Conférence d’examen de Durban


Conférence d’examen de DurbanLes Etats-Unis, les Pays-Bas, l'Australie, le Canada, l'Italie et Israël. Aucun de ces pays ne participera à la conférence des Nations unies sur le racisme qui s'ouvre lundi à Genève. Pour expliquer ce boycott, les participants affirment craindre que cette réunion ne serve de tremplin à des critiques contre Israël.

L'Union européenne doit prendre une décision dimanche soir. La Grande-Bretagne a annoncé qu'elle enverrait une délégation mais pas de haut responsable. Bernard Kouchner a déclaré que la France était "encore en train de travailler" sur son éventuelle participation.
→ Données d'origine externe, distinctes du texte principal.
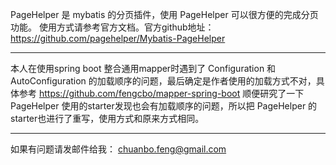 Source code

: PageHelper 是 mybatis 的分页插件，使用 PageHelper 可以很方便的完成分页功能。
使用方式请参考官方文档。官方github地址：https://github.com/pagehelper/Mybatis-PageHelper

***

本人在使用spring boot 整合通用mapper时遇到了 Configuration 和 AutoConfiguration 的加载顺序的问题，最后确定是作者使用的加载方式不对，具体参考 https://github.com/fengcbo/mapper-spring-boot
顺便研究了一下 PageHelper 使用的starter发现也会有加载顺序的问题，所以把 PageHelper 的starter也进行了重写，使用方式和原来方式相同。
***
如果有问题请发邮件给我： chuanbo.feng@gmail.com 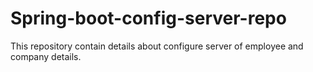 # Spring-boot-config-server-repo
This repository contain details about configure server of employee and company details.
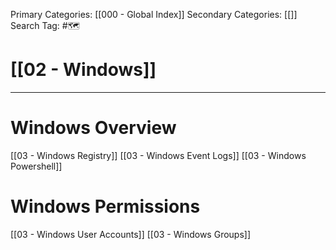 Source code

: Primary Categories: [[000 - Global Index]] 
Secondary Categories: [[]] 
Search Tag: #🗺  

# [[02 - Windows]]  
***
# Windows Overview

[[03 - Windows Registry]]
[[03 - Windows Event Logs]]
[[03 - Windows Powershell]]


# Windows Permissions

[[03 - Windows User Accounts]]
[[03 - Windows Groups]]
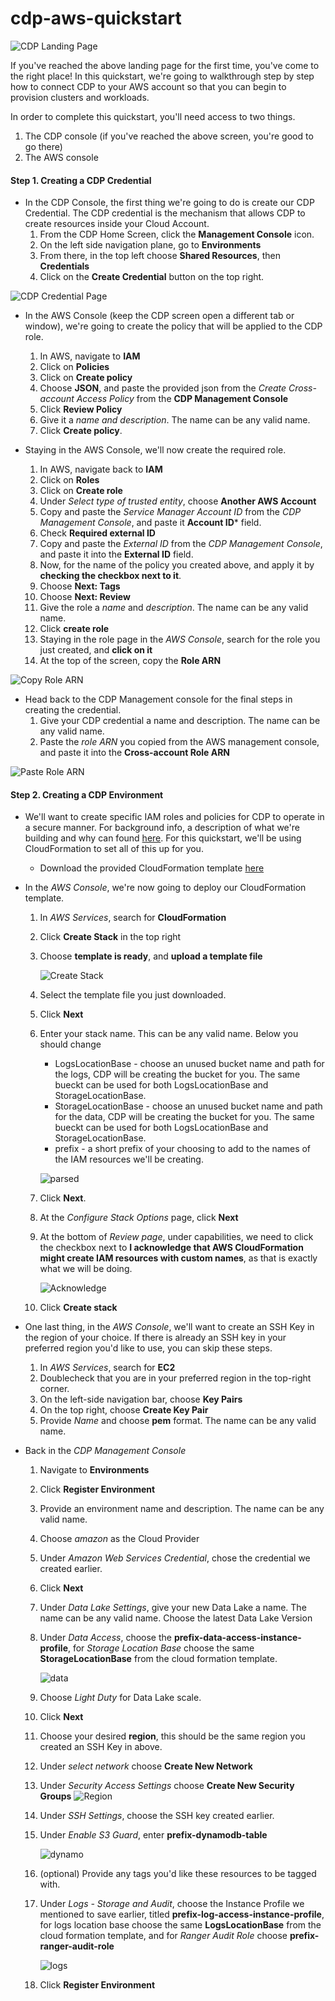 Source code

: # cdp-aws-quickstart

![CDP Landing Page](screenshots/landingpage.png?raw=true)

If you've reached the above landing page for the first time, you've come to the right place! In this quickstart, we're going to walkthrough step by step how to connect CDP to your AWS account so that you can begin to provision clusters and workloads. 

In order to complete this quickstart, you'll need access to two things.  

  1. The CDP console (if you've reached the above screen, you're good to go there)
  2. The AWS console

   

#### Step 1. Creating a CDP Credential

  - In the CDP Console, the first thing we're going to do is create our CDP Credential.  The CDP credential is the mechanism that allows CDP to create resources inside your Cloud Account.  
    1. From the CDP Home Screen, click the **Management Console** icon. 
    2. On the left side navigation plane, go to **Environments**
    3. From there, in the top left choose **Shared Resources**, then **Credentials**
    4. Click on the **Create Credential** button on the top right.

![CDP Credential Page](screenshots/credential.png?raw=true)
    

- In the AWS Console (keep the CDP screen open a different tab or window), we're going to create the policy that will be applied to the CDP role. 
   
   1. In AWS, navigate to **IAM**
   2. Click on **Policies**
   3. Click on **Create policy**
   4. Choose **JSON**, and paste the provided json from the *Create Cross-account Access Policy* from the **CDP Management Console**
   5. Click **Review Policy**
   6. Give it a *name and description*. The name can be any valid name.
   7. Click **Create policy**. 
- Staying in the AWS Console, we'll now create the required role. 
   1. In AWS, navigate back to **IAM**
   2. Click on **Roles**
   3. Click on **Create role**
   4. Under *Select type of trusted entity*, choose **Another AWS Account**
   5. Copy and paste the *Service Manager Account ID* from the *CDP Management Console*, and paste it **Account ID*** field. 
   6. Check **Required external ID**
   7. Copy and paste the *External ID* from the *CDP Management Console*, and paste it into the **External ID** field. 
   8. Now, for the name of the policy you created above, and apply it by **checking the checkbox next to it**. 
   9. Choose **Next: Tags**
   10.  Choose **Next: Review**
   11. Give the role a *name* and *description*.  The name can be any valid name. 
   12. Click **create role**
   13. Staying in the role page in the *AWS Console*, search for the role you just created, and **click on it**
   14. At the top of the screen, copy the **Role ARN**

![Copy Role ARN](screenshots/copyrolearn.png?raw=true)

   

- Head back to the CDP Management console for the final steps in creating the credential. 
  1. Give your CDP credential a name and description.  The name can be any valid name. 
  2. Paste the *role ARN* you copied from the AWS management console, and paste it into the **Cross-account Role ARN**

![Paste Role ARN](screenshots/pasterolearn.png?raw=true)


#### Step 2. Creating a CDP Environment 

  - We'll want to create specific IAM roles and policies for CDP to operate in a secure manner.  For background info, a description of what we're building and why can found [here](https://docs.cloudera.com/management-console/cloud/environments/topics/mc-idbroker-minimum-setup.html).  For this quickstart, we'll be using CloudFormation to set all of this up for you.
      - Download the provided CloudFormation template [here](cloudformation/setup.json) 



- In the *AWS Console*, we're now going to deploy our CloudFormation template.  
     1. In *AWS Services*, search for **CloudFormation**
     2. Click **Create Stack** in the top right
     3. Choose **template is ready**, and **upload a template file**

        ![Create Stack](screenshots/createstack.png?raw=true)

     4. Select the template file you just downloaded.
     5. Click **Next**
     6. Enter your stack name.  This can be any valid name.  Below you should change
        - LogsLocationBase - choose an unused bucket name and path for the logs, CDP will be creating the bucket for you. The same bueckt can be used for both LogsLocationBase and StorageLocationBase.
        - StorageLocationBase - choose an unused bucket name and path for the data, CDP will be creating the bucket for you. The same bueckt can be used for both LogsLocationBase and StorageLocationBase.
        - prefix - a short prefix of your choosing to add to the names of the IAM resources we'll be creating.

        ![parsed](screenshots/stackparsed.png?raw=true)

     7. Click **Next**. 
     8. At the *Configure Stack Options* page, click **Next**
     9. At the bottom of *Review page*, under capabilities, we need to click the checkbox next to **I acknowledge that AWS CloudFormation might create IAM resources with custom names**, as that is exactly what we will be doing.

        ![Acknowledge](screenshots/ack.png?raw=true)

     10. Click **Create stack**



- One last thing, in the *AWS Console*, we'll want to create an SSH Key in the region of your choice.  If there is already an SSH key in your preferred region you'd like to use, you can skip these steps.  
   1. In *AWS Services*, search for **EC2**
   2. Doublecheck that you are in your preferred region in the top-right corner. 
   3. On the left-side navigation bar, choose **Key Pairs**
   4. On the top right, choose **Create Key Pair**
   5. Provide *Name* and choose **pem** format.  The name can be any valid name.

- Back in the *CDP Management Console*
    1. Navigate to **Environments**
    2. Click **Register Environment**
    3. Provide an environment name and description.  The name can be any valid name. 
    4. Choose *amazon* as the Cloud Provider
    5. Under *Amazon Web Services Credential*, chose the credential we created earlier. 
    6. Click **Next**
    7. Under *Data Lake Settings*, give your new Data Lake a name.  The name can be any valid name. Choose the latest Data Lake Version
    8.  Under *Data Access*, choose the **prefix-data-access-instance-profile**, for *Storage Location Base* choose the same **StorageLocationBase** from the cloud formation template.

        ![data](screenshots/data.png?raw=true)

    9. Choose *Light Duty* for Data Lake scale. 
    10. Click **Next**
    11. Choose your desired **region**, this should be the same region you created an SSH Key in above. 
    12. Under *select network* choose **Create New Network**
    13. Under *Security Access Settings* choose **Create New Security Groups**
        ![Region](screenshots/regionnetwork.png?raw=true)
    14. Under *SSH Settings*, choose the SSH key created earlier. 
    15. Under *Enable S3 Guard*, enter **prefix-dynamodb-table**

        ![dynamo](screenshots/dynamo.png?raw=true)

    16. (optional) Provide any tags you'd like these resources to be tagged with. 
    17. Under *Logs - Storage and Audit*, choose the Instance Profile we mentioned to save earlier, titled **prefix-log-access-instance-profile**, for logs location base choose the same **LogsLocationBase** from the cloud formation template, and for *Ranger Audit Role* choose **prefix-ranger-audit-role**

        ![logs](screenshots/logs.png?raw=true)

    18. Click **Register Environment**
L'ONU organise la conférence "Durban II" afin d'évaluer les progrès réalisés depuis "Durban I", qui s'était tenu en 2001 en Afrique du Sud. Il s'agira surtout de surmonter l'issue catastrophique de cette première conférence sur le racisme. Israël et les Etats-Unis s'en étaient retirés parce que des pays arabes avaient tenté d'y assimiler le sionisme au racisme.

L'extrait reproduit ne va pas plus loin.